Hello. This is Father Edwin Keel. I am a Marist priest and the Promoter for Marist Laity. This is
the eighth in our series of talks on Marist spirituality.
Until now we have been focusing on personal, individual, interior spiritual attitudes. And in a certain
sense, that is where our spiritual life begins: with the personal experience of grace and our personal
conversion of heart. And yet, that is not the entire picture. After all, we would not be converted if
we had not heard the Good News, from parents or teachers or mentors or preachers or the example
of those who live lives of faithful service. Probably the direct personal encounter with the risen
Christ, such as happened to St. Paul, is rare. Rather our faith is communicated to us and nourished
in us by the “great cloud of witnesses” spoken of in the letter to the Hebrews: we inherit the gift of
faith from others who have gone before us or who are walking beside us even now.

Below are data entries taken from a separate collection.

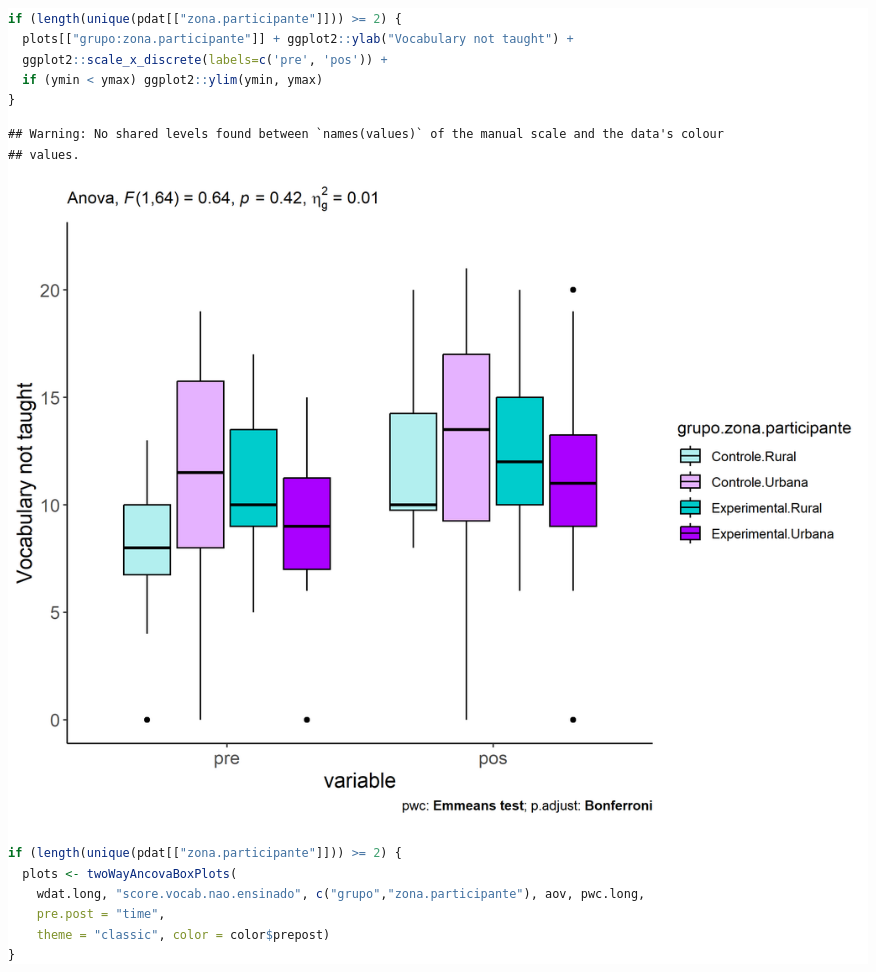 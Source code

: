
 ``` r
if (length(unique(pdat[["zona.participante"]])) >= 2) {
  plots[["grupo:zona.participante"]] + ggplot2::ylab("Vocabulary not taught") +
  ggplot2::scale_x_discrete(labels=c('pre', 'pos')) +
  if (ymin < ymax) ggplot2::ylim(ymin, ymax)
}
```

    ## Warning: No shared levels found between `names(values)` of the manual scale and the data's colour
    ## values.

![](aov-stari-score.vocab.nao.ensinado_files/figure-gfm/unnamed-chunk-69-1.png)

``` r
if (length(unique(pdat[["zona.participante"]])) >= 2) {
  plots <- twoWayAncovaBoxPlots(
    wdat.long, "score.vocab.nao.ensinado", c("grupo","zona.participante"), aov, pwc.long,
    pre.post = "time",
    theme = "classic", color = color$prepost)
}
```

But this is not all. The involvement of others in our life of faith is not simply because we need
someone to communicate the faith to us. Nor is it because we need the support of others in living
what is the demanding life of the Gospel. Nor is it because there is strength in numbers and so the
Gospel is better served if there are many people living it in the world. Rather we can say that we are
saved as members of a community. And furthermore, that salvation is not merely a matter of the
salvation of individual souls, but that the salvation wrought in Christ is a salvation of the corporate
dimension of human existence as well: God in Christ was reconciling us to God, but also reconciling
us among ourselves. Christ came to heal the human race, to overcome the divisions, the hatreds, the
conflicts we experience and are implicated in here on earth. We would like to explore this corporate
dimension of our lives of faith over the next several months.
Let us begin by considering that most Christians belong in some way to a church. The English word
“church” seems to be derived from the Greek phrase kyriakon doma meaning “the Lord’s house.”
Thus the emphasis is on the building and secondarily on the people who worship there. But in the
Greek of the New Testament, a different word is used for what we call church: ekklesia. In Latin it
is the same: ecclesia, the word from which we derive the English “ecclesiastical.” Well the Greek
word ekklesia means an assembly or gathering, literally the gathering of those who have been “called
together.” The church is the assembly of those whom God has gathered together through the death
and resurrection of Christ and is forming into the new, redeemed, reconciled human family. We are
the people whom Christ has called together and to whom he has given his new commandment: “love
one another as I have loved you.” The Law of Moses commanded us to love our neighbor as
ourselves, and to hate our enemies. Christ commands us to love our enemies. And he commands us
to love one another as he has loved us. And how has he loved us? As the one who has befriended
us even when we were sinners and has laid down his life for us whom he has made his friends.
In a way that seems a formidable challenge to us—to love as Christ loved. And we will explore the
various dimensions of that in future months. But let us begin as we began this whole series of talks,
with joy. What joy it is to know, through the faith that has been communicated to us by our fellow
Christians, that we are saved, that in spite of our sins and our unworthiness we are accepted by God
in Christ and found worthy! What joy it is when we find ourselves among a peace-loving, forgiving
people (and how horribly disappointing, even crushing, it is to experience rejection or to experience
factionalism and competition and squabbling in the community of the church)!
For God has gathered us in joy. God himself takes delight in us, the people he has redeemed in
Christ, the people among whom he is working his salvation and the healing of the human race. We
can truly say that the church is the assembly of those gathered by joy, by God’s desire to delight in
his people, and by our joy at knowing the gracious and abundant mercy of our God.
Mary was the first to know the salvation God was bringing in Christ. She was the first to rejoice in
God her savior. She is the archetype or model or image of the Church. She invites us to share her
joy and to make of the Church a place of joy. This is Mary’s way. This is the Marist way.